Several former American employees said they were not against working longer hours, but only if the tasks were meaningful. “I’d ask my manager ‘What’s your top priority,’ he’d always say ‘Everything is a priority,’” said another ex-TSMC engineer. “So, so, so, many times I would work overtime getting stuff done only to find out it wasn’t needed.”
This again is not so different than what I’ve experienced at HCL and it isn’t a healthy work environment. If everything is a priority then nothing is. The whole thing becomes a mess. I can’t tell you how many times I was asked to do something that was due that day at the last minute when the team had weeks if not months to get it done or bring it to my attention. It comes across as unfocused, counter productive, and makes management look inefficient.

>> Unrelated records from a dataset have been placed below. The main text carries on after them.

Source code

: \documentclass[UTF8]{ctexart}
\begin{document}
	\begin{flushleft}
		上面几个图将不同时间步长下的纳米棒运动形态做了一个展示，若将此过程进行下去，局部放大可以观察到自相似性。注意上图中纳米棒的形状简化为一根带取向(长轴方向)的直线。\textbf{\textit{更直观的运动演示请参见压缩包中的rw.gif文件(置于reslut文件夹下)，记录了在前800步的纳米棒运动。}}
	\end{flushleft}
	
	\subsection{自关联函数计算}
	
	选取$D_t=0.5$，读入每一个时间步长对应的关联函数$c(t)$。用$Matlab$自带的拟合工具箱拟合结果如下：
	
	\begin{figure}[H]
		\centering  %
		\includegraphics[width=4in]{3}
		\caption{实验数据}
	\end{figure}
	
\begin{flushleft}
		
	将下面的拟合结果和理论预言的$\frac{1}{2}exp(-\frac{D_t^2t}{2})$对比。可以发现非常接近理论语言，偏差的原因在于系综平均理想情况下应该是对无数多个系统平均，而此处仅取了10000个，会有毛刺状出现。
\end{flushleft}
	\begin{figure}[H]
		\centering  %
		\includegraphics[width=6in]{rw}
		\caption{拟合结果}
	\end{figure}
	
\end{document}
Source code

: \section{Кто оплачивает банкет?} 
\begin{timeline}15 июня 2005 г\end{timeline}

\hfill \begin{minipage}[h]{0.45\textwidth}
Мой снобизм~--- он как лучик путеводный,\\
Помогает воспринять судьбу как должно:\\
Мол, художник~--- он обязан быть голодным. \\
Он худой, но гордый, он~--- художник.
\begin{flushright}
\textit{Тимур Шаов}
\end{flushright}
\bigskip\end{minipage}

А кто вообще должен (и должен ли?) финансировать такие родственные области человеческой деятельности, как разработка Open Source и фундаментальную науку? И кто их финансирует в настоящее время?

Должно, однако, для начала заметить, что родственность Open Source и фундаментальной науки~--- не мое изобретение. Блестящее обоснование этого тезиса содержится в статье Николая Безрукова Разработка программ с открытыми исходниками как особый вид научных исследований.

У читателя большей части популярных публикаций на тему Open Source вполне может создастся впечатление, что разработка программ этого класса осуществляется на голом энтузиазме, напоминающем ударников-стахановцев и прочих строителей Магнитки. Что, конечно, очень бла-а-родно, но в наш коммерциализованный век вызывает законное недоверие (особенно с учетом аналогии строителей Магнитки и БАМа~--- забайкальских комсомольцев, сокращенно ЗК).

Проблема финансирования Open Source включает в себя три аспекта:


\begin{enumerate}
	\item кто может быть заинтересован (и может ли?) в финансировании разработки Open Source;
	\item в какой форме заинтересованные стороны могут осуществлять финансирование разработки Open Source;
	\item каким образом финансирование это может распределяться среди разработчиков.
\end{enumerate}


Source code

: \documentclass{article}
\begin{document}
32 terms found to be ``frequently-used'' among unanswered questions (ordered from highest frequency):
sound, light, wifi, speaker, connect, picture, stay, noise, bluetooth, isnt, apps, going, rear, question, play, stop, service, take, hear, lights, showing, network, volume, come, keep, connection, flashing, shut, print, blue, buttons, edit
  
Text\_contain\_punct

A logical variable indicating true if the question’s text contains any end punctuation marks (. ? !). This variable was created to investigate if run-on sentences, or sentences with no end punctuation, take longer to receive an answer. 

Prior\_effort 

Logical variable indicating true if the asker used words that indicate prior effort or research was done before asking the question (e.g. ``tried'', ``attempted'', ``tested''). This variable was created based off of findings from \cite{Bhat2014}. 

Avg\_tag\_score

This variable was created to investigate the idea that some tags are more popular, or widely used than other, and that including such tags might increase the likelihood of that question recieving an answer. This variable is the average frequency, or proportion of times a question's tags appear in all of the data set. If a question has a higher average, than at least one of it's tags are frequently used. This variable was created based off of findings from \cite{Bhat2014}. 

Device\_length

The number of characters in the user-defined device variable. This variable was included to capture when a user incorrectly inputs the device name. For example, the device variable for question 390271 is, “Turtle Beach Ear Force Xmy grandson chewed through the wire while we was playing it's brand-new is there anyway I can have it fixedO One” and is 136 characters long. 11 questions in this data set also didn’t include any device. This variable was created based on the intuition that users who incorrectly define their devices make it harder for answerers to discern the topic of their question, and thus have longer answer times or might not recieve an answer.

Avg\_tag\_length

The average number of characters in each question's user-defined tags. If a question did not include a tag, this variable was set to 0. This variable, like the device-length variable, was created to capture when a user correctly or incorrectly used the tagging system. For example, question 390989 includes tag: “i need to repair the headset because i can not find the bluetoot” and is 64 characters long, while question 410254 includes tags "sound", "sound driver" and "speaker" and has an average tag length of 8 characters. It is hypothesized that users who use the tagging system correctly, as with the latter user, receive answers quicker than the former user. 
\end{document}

At my last client I worked according to their hours so I worked Pacific time2. That’s fine, and I know what I signed up for. When there was a change in the contract it was requested that I start joining a call with my offshore team at 8:30 in the morning here in New York. When I asked if my working hours were changing to reflect this new start time the response was “Well we’re remote so we can be flexible.” In other words it was implied that now I was expected to work work 12 hrs a day instead of 8. It was never explicitly said probably because my manager at the time realized that would not go over well.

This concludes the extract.